Whenever a line in the material below contains "custom", copy that line.

## [Recorded information]
○ ○ ○ ○
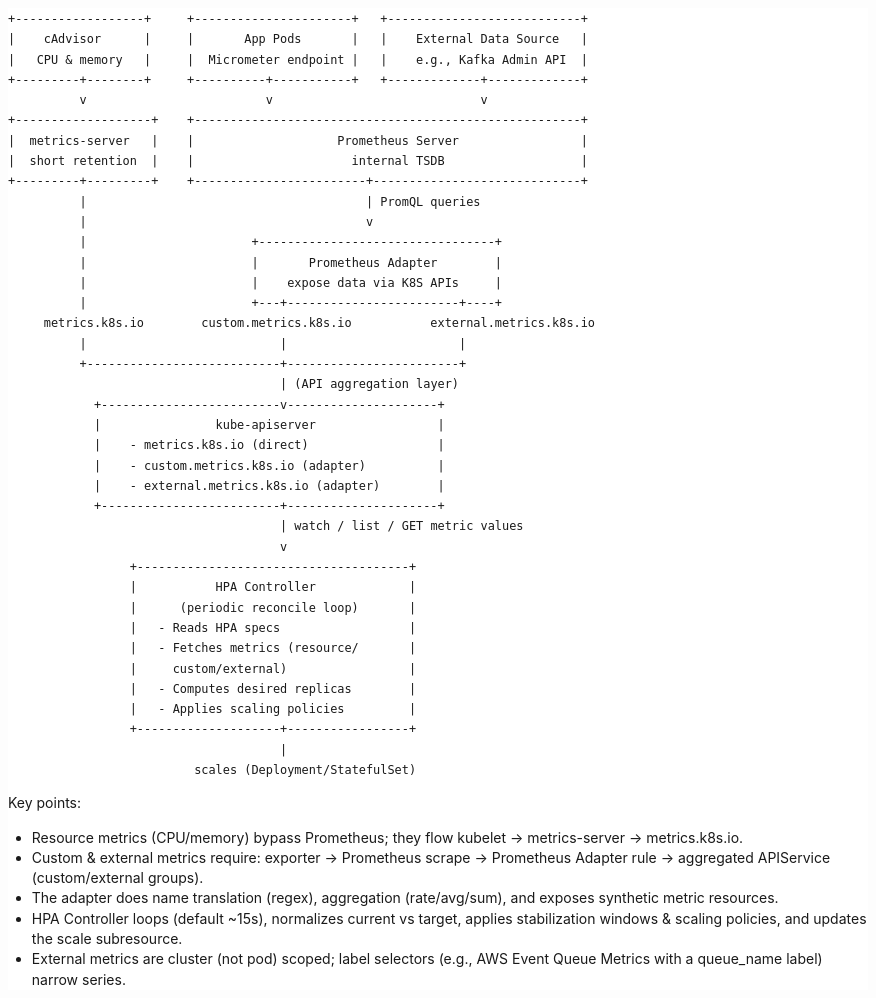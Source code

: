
 ```
+------------------+     +----------------------+   +---------------------------+
|    cAdvisor      |     |       App Pods       |   |    External Data Source   |
|   CPU & memory   |     |  Micrometer endpoint |   |    e.g., Kafka Admin API  |
+---------+--------+     +----------+-----------+   +-------------+-------------+
          v                         v                             v
+-------------------+    +------------------------------------------------------+  
|  metrics-server   |    |                    Prometheus Server                 |
|  short retention  |    |                      internal TSDB                   |  
+---------+---------+    +------------------------+-----------------------------+
          |                                       | PromQL queries
          |                                       v
          |                       +---------------------------------+
          |                       |       Prometheus Adapter        |
          |                       |    expose data via K8S APIs     |
          |                       +---+------------------------+----+
     metrics.k8s.io        custom.metrics.k8s.io           external.metrics.k8s.io
          |                           |                        |
          +---------------------------+------------------------+
                                      | (API aggregation layer)
            +-------------------------v---------------------+
            |                kube-apiserver                 |
            |    - metrics.k8s.io (direct)                  |
            |    - custom.metrics.k8s.io (adapter)          |
            |    - external.metrics.k8s.io (adapter)        |
            +-------------------------+---------------------+
                                      | watch / list / GET metric values
                                      v
                 +--------------------------------------+
                 |           HPA Controller             |
                 |      (periodic reconcile loop)       |
                 |   - Reads HPA specs                  |
                 |   - Fetches metrics (resource/       |
                 |     custom/external)                 |
                 |   - Computes desired replicas        |
                 |   - Applies scaling policies         |
                 +--------------------+-----------------+
                                      |
                          scales (Deployment/StatefulSet)
```

Key points:
- Resource metrics (CPU/memory) bypass Prometheus; they flow kubelet → metrics-server → metrics.k8s.io.
- Custom & external metrics require: exporter → Prometheus scrape → Prometheus Adapter rule → aggregated APIService (custom/external groups).
- The adapter does name translation (regex), aggregation (rate/avg/sum), and exposes synthetic metric resources.
- HPA Controller loops (default ~15s), normalizes current vs target, applies stabilization windows & scaling policies, and updates the scale subresource.
- External metrics are cluster (not pod) scoped; label selectors (e.g., AWS Event Queue Metrics with a queue_name label) narrow series.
○ ○ ○ ○
## [Response to the task]
     metrics.k8s.io        custom.metrics.k8s.io           external.metrics.k8s.io
            |    - custom.metrics.k8s.io (adapter)          |
                 |     custom/external)                 |
- Custom & external metrics require: exporter → Prometheus scrape → Prometheus Adapter rule → aggregated APIService (custom/external groups).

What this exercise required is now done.